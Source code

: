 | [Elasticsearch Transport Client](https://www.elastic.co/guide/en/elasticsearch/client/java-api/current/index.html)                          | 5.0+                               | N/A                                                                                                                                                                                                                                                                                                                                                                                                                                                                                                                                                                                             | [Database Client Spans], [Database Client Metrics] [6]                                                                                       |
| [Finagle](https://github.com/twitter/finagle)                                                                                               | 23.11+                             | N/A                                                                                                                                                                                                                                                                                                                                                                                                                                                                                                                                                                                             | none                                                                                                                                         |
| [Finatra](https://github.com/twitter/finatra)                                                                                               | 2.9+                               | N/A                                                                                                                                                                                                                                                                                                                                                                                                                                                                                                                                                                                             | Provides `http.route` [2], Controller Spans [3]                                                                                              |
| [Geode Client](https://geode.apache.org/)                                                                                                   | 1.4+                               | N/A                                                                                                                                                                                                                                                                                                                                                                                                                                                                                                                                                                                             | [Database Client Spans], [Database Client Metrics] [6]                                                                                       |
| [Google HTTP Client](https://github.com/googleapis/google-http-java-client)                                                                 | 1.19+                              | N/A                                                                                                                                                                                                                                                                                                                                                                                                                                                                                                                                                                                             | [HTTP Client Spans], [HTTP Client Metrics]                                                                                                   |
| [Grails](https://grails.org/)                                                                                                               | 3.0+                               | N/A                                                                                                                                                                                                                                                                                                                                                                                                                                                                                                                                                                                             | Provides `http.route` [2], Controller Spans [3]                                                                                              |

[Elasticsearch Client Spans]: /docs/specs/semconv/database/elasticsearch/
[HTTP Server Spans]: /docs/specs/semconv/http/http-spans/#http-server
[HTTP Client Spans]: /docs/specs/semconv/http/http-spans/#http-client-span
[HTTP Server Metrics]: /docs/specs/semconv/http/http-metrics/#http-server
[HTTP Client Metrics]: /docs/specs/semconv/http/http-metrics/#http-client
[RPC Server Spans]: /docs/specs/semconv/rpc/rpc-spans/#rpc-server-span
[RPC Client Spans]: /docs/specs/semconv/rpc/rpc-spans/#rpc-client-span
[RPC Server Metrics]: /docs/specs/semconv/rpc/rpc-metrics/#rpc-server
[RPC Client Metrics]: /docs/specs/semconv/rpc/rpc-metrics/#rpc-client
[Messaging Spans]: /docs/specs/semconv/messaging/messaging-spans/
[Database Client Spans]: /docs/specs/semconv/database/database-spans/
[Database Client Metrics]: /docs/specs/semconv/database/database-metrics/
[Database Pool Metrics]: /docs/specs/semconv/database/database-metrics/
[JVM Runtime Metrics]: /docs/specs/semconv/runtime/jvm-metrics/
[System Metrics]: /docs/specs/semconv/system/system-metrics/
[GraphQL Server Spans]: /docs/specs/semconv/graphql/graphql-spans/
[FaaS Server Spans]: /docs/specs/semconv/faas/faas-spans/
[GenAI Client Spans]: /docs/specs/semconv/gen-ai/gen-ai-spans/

## What is needed:
Word for word, restate the whole of the material above.

## Response area:
Source code

: | [Elasticsearch Transport Client](https://www.elastic.co/guide/en/elasticsearch/client/java-api/current/index.html)                          | 5.0+                               | N/A                                                                                                                                                                                                                                                                                                                                                                                                                                                                                                                                                                                             | [Database Client Spans], [Database Client Metrics] [6]                                                                                       |
| [Finagle](https://github.com/twitter/finagle)                                                                                               | 23.11+                             | N/A                                                                                                                                                                                                                                                                                                                                                                                                                                                                                                                                                                                             | none                                                                                                                                         |
| [Finatra](https://github.com/twitter/finatra)                                                                                               | 2.9+                               | N/A                                                                                                                                                                                                                                                                                                                                                                                                                                                                                                                                                                                             | Provides `http.route` [2], Controller Spans [3]                                                                                              |
| [Geode Client](https://geode.apache.org/)                                                                                                   | 1.4+                               | N/A                                                                                                                                                                                                                                                                                                                                                                                                                                                                                                                                                                                             | [Database Client Spans], [Database Client Metrics] [6]                                                                                       |
| [Google HTTP Client](https://github.com/googleapis/google-http-java-client)                                                                 | 1.19+                              | N/A                                                                                                                                                                                                                                                                                                                                                                                                                                                                                                                                                                                             | [HTTP Client Spans], [HTTP Client Metrics]                                                                                                   |
| [Grails](https://grails.org/)                                                                                                               | 3.0+                               | N/A                                                                                                                                                                                                                                                                                                                                                                                                                                                                                                                                                                                             | Provides `http.route` [2], Controller Spans [3]                                                                                              |

[Elasticsearch Client Spans]: /docs/specs/semconv/database/elasticsearch/
[HTTP Server Spans]: /docs/specs/semconv/http/http-spans/#http-server
[HTTP Client Spans]: /docs/specs/semconv/http/http-spans/#http-client-span
[HTTP Server Metrics]: /docs/specs/semconv/http/http-metrics/#http-server
[HTTP Client Metrics]: /docs/specs/semconv/http/http-metrics/#http-client
[RPC Server Spans]: /docs/specs/semconv/rpc/rpc-spans/#rpc-server-span
[RPC Client Spans]: /docs/specs/semconv/rpc/rpc-spans/#rpc-client-span
[RPC Server Metrics]: /docs/specs/semconv/rpc/rpc-metrics/#rpc-server
[RPC Client Metrics]: /docs/specs/semconv/rpc/rpc-metrics/#rpc-client
[Messaging Spans]: /docs/specs/semconv/messaging/messaging-spans/
[Database Client Spans]: /docs/specs/semconv/database/database-spans/
[Database Client Metrics]: /docs/specs/semconv/database/database-metrics/
[Database Pool Metrics]: /docs/specs/semconv/database/database-metrics/
[JVM Runtime Metrics]: /docs/specs/semconv/runtime/jvm-metrics/
[System Metrics]: /docs/specs/semconv/system/system-metrics/
[GraphQL Server Spans]: /docs/specs/semconv/graphql/graphql-spans/
[FaaS Server Spans]: /docs/specs/semconv/faas/faas-spans/
[GenAI Client Spans]: /docs/specs/semconv/gen-ai/gen-ai-spans/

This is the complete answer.